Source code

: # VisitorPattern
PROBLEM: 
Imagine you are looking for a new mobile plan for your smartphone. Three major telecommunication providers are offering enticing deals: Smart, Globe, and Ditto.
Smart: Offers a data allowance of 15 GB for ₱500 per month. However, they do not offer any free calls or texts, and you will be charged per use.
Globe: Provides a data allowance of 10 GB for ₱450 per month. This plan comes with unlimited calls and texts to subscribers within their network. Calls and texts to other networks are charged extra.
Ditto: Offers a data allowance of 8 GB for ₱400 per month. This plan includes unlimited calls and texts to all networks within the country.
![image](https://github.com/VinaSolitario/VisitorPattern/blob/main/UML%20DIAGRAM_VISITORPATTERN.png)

[Exercise aim] Determine how many lines above contain "Offers" and respond with that number only.

[Reply] 2